- **Work instructions**
Would you transcribe the whole listing exactly and drop its images?

- **Given records**
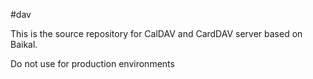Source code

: #dav

This is the source repository for CalDAV and CardDAV server based on Baikal.

Do not use for production environments
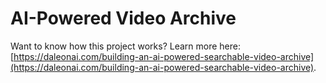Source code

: # AI-Powered Video Archive

Want to know how this project works? Learn more here: [https://daleonai.com/building-an-ai-powered-searchable-video-archive](https://daleonai.com/building-an-ai-powered-searchable-video-archive).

- **Result**
Source code

: #dav

This is the source repository for CalDAV and CardDAV server based on Baikal.

Do not use for production environments
Source code

: # AI-Powered Video Archive

Want to know how this project works? Learn more here: [https://daleonai.com/building-an-ai-powered-searchable-video-archive](https://daleonai.com/building-an-ai-powered-searchable-video-archive).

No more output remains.